[Saved data entries]
--------------------

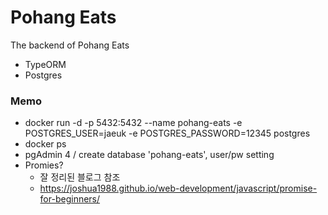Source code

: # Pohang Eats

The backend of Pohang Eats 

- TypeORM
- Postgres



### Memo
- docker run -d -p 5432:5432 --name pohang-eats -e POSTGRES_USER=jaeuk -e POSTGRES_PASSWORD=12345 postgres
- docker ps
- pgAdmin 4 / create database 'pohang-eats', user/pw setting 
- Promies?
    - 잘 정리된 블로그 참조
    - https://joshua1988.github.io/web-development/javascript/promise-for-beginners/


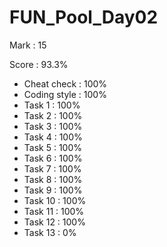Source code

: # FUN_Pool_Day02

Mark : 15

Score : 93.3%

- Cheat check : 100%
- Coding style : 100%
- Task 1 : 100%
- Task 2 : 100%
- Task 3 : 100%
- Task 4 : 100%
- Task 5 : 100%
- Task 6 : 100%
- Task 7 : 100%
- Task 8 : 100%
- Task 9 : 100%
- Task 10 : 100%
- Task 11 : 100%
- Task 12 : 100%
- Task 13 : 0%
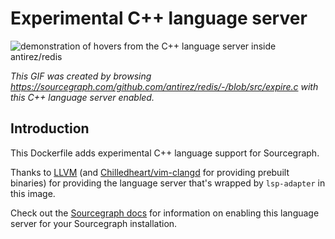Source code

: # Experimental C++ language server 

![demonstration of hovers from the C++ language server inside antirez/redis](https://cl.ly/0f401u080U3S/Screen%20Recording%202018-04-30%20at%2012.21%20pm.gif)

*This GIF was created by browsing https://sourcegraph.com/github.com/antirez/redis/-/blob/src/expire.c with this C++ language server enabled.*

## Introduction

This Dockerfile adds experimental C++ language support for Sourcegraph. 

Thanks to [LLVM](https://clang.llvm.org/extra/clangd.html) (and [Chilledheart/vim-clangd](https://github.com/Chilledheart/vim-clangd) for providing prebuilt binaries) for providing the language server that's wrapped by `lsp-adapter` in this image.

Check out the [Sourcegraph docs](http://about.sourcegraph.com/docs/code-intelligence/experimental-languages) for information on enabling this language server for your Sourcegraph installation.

--------------------

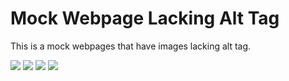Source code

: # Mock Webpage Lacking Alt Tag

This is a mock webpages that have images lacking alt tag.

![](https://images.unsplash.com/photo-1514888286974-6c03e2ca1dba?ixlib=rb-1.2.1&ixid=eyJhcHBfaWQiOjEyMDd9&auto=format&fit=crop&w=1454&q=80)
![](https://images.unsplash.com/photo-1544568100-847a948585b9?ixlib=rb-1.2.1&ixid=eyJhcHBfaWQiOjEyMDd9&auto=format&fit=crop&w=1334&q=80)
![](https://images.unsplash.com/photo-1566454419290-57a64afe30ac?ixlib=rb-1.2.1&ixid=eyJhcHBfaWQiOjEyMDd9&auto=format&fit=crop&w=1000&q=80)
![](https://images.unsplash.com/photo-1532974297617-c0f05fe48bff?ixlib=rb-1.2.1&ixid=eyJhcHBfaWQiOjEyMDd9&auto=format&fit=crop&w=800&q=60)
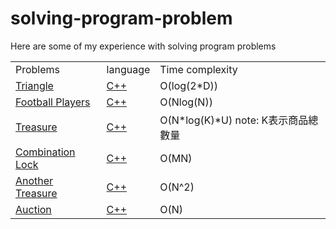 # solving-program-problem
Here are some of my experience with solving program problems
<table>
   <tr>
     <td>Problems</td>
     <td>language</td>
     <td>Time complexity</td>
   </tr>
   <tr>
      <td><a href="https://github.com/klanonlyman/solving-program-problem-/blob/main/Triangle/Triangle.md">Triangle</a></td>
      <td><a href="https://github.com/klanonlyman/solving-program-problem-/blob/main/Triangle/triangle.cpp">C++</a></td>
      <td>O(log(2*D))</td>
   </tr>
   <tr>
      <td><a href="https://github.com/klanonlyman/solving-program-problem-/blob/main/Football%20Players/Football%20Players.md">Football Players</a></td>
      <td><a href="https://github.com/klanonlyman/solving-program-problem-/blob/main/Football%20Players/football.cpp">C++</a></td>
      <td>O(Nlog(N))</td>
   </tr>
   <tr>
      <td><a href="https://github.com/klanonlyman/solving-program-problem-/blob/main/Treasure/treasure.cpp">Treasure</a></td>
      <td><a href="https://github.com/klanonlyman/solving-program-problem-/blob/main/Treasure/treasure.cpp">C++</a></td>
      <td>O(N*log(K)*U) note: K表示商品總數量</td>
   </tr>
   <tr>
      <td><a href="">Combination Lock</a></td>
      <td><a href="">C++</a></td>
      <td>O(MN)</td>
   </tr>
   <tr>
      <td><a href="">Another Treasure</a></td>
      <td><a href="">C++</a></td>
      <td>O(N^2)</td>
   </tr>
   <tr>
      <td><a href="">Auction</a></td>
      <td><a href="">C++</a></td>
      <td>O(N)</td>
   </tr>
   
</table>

--------------------

The task
Please copy out each line in the entries that mentions the string "crop".

Exercise output
![](https://images.unsplash.com/photo-1514888286974-6c03e2ca1dba?ixlib=rb-1.2.1&ixid=eyJhcHBfaWQiOjEyMDd9&auto=format&fit=crop&w=1454&q=80)
![](https://images.unsplash.com/photo-1544568100-847a948585b9?ixlib=rb-1.2.1&ixid=eyJhcHBfaWQiOjEyMDd9&auto=format&fit=crop&w=1334&q=80)
![](https://images.unsplash.com/photo-1566454419290-57a64afe30ac?ixlib=rb-1.2.1&ixid=eyJhcHBfaWQiOjEyMDd9&auto=format&fit=crop&w=1000&q=80)
![](https://images.unsplash.com/photo-1532974297617-c0f05fe48bff?ixlib=rb-1.2.1&ixid=eyJhcHBfaWQiOjEyMDd9&auto=format&fit=crop&w=800&q=60)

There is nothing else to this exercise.